Scaffolding was also the solution proposed by Nina Baier-Bischofberger and Urban Think Tank for a largely empty and decrepit modern art museum in Sarajevo, which was presented in "Sarajevo Now," an exhibition curated by Haris Piplas. Built in the Yugoslavian period, the museum once represented the future; now it marks the failure of dreams, memories of the civil war, and the lack of resources in Bosnia. The team proposed not to invest in the building itself, but to erect scaffolding around it, and to then cover that structure with the same material used to keep workers and materials dry during construction. The building would thus be safe from the elements, and events could take place not only inside, but also within the scaffolding itself.

Most intriguing to me, however, was the Polish Pavilion. Curators Dominika Janicka, Martyna Janicka, and Michał Gdak filled their space not with either buildings or representations of buildings, but with the stuff out of which you make buildings—and which Colin Rowe once thought should be the model for future architecture: Scaffolding (Spain did the same thing, but in an aestheticized manner for which they, for some reason, won the Golden Lion). Within this space, haunting in itself, they showed videos and photographs of Polish construction workers on site, highlighting the often dangerous and onerous conditions in which they work. The installation was effective both because it once again proved the old saw that a building under construction is much more beautiful than when it is finished, and because it raised an issue some critics have pointed out in far-away places like the Emirates and China, but that is just as germane in the Western world: Oppression and worker abuse are part of the building materials of many of our most beautiful structures.

All of this for me addressed the questions that the 2016 Venice Biennale wanted to make central, of for whom we build and how, as opposed to who builds and why. The great advantage of this Biennale was that it turned the spotlight both on users who we usually don’t see (not just clients for private homes, museums, or office towers) and on those architects working with them. Its disadvantage is that it then filled that moment of illumination with too much distracting information and designs that confirm that the rest get what is left over after good design and materials have been spent on the one percent.

Upon reflection, my “take-away” from the usual sea of projects and people was this: The importance of the idea that architects have the power to use their knowledge and skills to do something good. I was especially frustrated when, at some of the discussions that swirl around the Biennale in both informal and formal ways, architects fell back on blaming others for their failings. At the Dark Side for instance, Patrik Schumacher used this wine-fueled debate, organized at each Biennale by Robert White, to blame clients and outdated technologies for hindering designers’ abilities.
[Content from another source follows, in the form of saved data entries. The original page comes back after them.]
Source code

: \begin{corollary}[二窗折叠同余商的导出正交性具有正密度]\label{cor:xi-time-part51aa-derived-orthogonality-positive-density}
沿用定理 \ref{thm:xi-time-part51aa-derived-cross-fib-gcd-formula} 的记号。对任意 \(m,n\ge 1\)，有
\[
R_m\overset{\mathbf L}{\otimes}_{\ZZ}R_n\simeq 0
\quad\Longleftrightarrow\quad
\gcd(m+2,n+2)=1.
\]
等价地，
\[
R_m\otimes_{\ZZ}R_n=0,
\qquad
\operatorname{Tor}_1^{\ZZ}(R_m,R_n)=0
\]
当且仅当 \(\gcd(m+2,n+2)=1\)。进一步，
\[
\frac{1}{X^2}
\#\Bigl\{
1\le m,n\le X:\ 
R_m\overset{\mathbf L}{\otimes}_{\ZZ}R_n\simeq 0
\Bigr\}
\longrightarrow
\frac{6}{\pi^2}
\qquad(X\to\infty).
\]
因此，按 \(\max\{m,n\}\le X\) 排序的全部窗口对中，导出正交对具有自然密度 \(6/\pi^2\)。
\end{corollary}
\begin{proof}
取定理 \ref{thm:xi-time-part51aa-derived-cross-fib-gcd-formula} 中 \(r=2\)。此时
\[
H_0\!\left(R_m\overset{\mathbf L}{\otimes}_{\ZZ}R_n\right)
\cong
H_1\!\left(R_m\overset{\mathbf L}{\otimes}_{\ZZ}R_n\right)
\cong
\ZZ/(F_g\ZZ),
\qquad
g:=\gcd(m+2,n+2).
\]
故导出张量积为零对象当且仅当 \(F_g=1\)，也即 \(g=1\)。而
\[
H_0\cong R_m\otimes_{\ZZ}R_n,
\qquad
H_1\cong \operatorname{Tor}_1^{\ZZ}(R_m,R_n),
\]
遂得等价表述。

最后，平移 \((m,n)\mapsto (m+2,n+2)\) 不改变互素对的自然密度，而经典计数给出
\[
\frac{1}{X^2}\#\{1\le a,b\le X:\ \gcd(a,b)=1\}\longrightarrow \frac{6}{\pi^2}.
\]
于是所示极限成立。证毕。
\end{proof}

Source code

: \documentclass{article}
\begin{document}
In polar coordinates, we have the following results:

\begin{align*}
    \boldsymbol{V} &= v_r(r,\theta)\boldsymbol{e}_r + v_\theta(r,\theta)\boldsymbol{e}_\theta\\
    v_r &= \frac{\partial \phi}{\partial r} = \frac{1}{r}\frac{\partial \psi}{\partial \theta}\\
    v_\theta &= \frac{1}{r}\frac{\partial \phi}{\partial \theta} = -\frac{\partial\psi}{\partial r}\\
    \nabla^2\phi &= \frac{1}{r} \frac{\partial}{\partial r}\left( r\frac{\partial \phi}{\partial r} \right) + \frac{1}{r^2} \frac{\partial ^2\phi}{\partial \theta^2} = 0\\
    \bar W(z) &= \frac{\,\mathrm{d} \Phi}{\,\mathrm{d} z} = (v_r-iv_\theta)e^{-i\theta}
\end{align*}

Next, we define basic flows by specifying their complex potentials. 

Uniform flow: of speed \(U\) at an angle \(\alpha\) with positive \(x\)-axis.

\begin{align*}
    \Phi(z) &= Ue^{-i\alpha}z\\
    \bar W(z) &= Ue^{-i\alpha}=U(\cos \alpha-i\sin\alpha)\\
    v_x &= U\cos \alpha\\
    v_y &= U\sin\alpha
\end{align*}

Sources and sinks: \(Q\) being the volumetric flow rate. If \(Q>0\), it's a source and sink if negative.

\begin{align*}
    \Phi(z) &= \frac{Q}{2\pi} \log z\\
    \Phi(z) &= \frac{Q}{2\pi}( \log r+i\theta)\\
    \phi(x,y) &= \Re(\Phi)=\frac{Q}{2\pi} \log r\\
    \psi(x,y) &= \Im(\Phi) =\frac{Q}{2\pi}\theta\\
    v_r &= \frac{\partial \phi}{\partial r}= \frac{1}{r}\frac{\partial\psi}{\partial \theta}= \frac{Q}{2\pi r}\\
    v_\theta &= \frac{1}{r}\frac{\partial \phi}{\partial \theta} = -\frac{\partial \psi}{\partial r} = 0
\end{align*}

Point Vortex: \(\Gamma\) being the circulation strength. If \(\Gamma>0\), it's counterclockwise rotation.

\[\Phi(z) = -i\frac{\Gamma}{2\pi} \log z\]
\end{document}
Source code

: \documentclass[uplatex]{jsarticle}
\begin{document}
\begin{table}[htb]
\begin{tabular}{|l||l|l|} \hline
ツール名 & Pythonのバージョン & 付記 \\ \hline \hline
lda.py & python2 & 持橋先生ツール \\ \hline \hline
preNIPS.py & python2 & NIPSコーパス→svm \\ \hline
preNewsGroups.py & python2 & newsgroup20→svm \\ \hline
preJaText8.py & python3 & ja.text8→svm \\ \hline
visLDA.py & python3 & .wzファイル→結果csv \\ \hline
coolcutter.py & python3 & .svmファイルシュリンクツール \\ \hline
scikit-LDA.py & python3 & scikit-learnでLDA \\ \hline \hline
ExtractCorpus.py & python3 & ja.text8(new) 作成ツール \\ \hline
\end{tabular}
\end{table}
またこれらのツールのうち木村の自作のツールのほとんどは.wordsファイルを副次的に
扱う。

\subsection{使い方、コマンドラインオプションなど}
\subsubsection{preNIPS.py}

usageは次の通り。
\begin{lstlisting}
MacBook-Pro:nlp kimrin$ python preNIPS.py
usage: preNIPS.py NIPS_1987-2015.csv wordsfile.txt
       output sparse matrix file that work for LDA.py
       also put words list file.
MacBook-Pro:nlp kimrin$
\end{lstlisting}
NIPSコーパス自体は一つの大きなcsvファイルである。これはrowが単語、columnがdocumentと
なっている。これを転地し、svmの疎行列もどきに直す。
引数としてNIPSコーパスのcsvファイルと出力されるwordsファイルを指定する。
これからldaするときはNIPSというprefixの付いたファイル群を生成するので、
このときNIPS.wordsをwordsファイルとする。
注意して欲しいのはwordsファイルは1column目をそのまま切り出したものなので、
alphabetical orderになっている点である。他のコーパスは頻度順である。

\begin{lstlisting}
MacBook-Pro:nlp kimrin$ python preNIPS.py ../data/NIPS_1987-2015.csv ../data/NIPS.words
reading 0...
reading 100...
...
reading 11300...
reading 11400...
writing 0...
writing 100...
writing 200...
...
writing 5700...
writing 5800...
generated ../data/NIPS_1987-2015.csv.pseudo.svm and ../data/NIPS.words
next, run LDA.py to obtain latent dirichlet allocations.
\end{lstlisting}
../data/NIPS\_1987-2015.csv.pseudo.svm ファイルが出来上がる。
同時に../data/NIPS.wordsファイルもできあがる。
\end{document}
I tried (in my somewhat inebriated state) to make it clear during this debate that I think architects need to stop blaming clients, budgets, sites, codes, or anything or anyone else for what they themselves do not achieve. They should come to this Biennale and learn from the many techniques and hopeful examples on display to figure out what they can do, and then go do it with the beauty that has the power to move our hearts and minds.